• Laila Amine deposited Crossroads of Memory on MLA Commons 7 years, 5 months ago

    In the last six years, scholars have engaged with the effects of globalization on the study of collective memory, emphasizing the de-territorialization, de-nationalization of memory cultures. While being attentive to the global circulation and transformation of collective memories, authors in this issue seek to revisit and critique some assumptions about transnational memory. Definitions of transnational memory as ‘cosmopolitan’ or ‘multidirectional’ have generally been framed in opposition to the nation as the sole and natural container
    for collective memories. If national memory is made uniform via forgetting (Renan) and is said to be stable, linear, and fixed to a territory (Nora 1996–1998; Halbwachs and Alexandre 1950), descriptions of transnational memory are, in contrast, mobile, non-linear, shifting, and heterogeneous.
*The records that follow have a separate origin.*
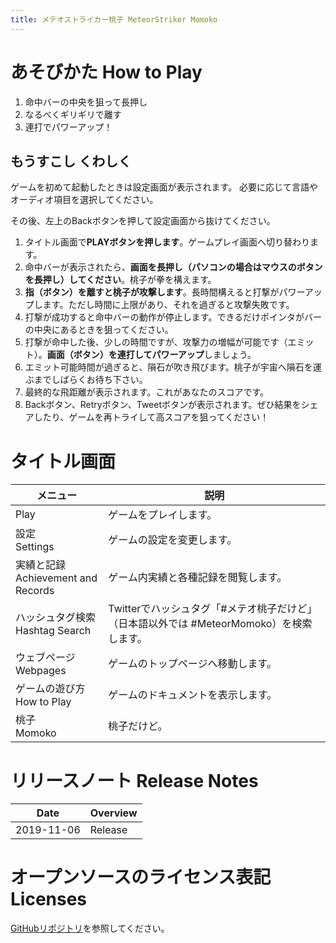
 ```yaml
---
title: メテオストライカー桃子 MeteorStriker Momoko
---
```

# あそびかた How to Play
1. 命中バーの中央を狙って長押し
1. なるべくギリギリで離す
1. 連打でパワーアップ！

## もうすこし くわしく
ゲームを初めて起動したときは設定画面が表示されます。
必要に応じて言語やオーディオ項目を選択してください。

その後、左上のBackボタンを押して設定画面から抜けてください。

1. タイトル画面で**PLAYボタンを押します**。ゲームプレイ画面へ切り替わります。
1. 命中バーが表示されたら、**画面を長押し（パソコンの場合はマウスのボタンを長押し）してください**。桃子が拳を構えます。
1. **指（ボタン）を離すと桃子が攻撃します**。長時間構えると打撃がパワーアップします。ただし時間に上限があり、それを過ぎると攻撃失敗です。
1. 打撃が成功すると命中バーの動作が停止します。できるだけポインタがバーの中央にあるときを狙ってください。
1. 打撃が命中した後、少しの時間ですが、攻撃力の増幅が可能です（エミット）。**画面（ボタン）を連打してパワーアップ**しましょう。
1. エミット可能時間が過ぎると、隕石が吹き飛びます。桃子が宇宙へ隕石を運ぶまでしばらくお待ち下さい。
1. 最終的な飛距離が表示されます。これがあなたのスコアです。
1. Backボタン、Retryボタン、Tweetボタンが表示されます。ぜひ結果をシェアしたり、ゲームを再トライして高スコアを狙ってください！


# タイトル画面
|メニュー|説明
|--|--
|Play|ゲームをプレイします。
|設定<br>Settings|ゲームの設定を変更します。
|実績と記録<br>Achievement and Records|ゲーム内実績と各種記録を閲覧します。
|ハッシュタグ検索<br>Hashtag Search|Twitterでハッシュタグ「#メテオ桃子だけど」（日本語以外では #MeteorMomoko）を検索します。
|ウェブページ<br>Webpages|ゲームのトップページへ移動します。
|ゲームの遊び方<br>How to Play|ゲームのドキュメントを表示します。
|桃子<br>Momoko|桃子だけど。


# リリースノート Release Notes
|Date|Overview
|--|--
|2019-11-06|Release


# オープンソースのライセンス表記 Licenses
[GitHubリポジトリ](https://github.com/R-F-D/MeteorStriker)を参照してください。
While authors of this special issue acknowledge how globalization has transformed our study of memory to reflect the transnational and global complexities of our worlds, many of these same authors take issue with the strict dichotomy between the national and the global, as well as the dominant views that transnational memories are necessarily forces of progress, that they
    weaken nationalist memories, and render place less relevant to memory cultures. Transnational memory, they argue, can in fact lead to the acceleration of nationalist memory and ideology.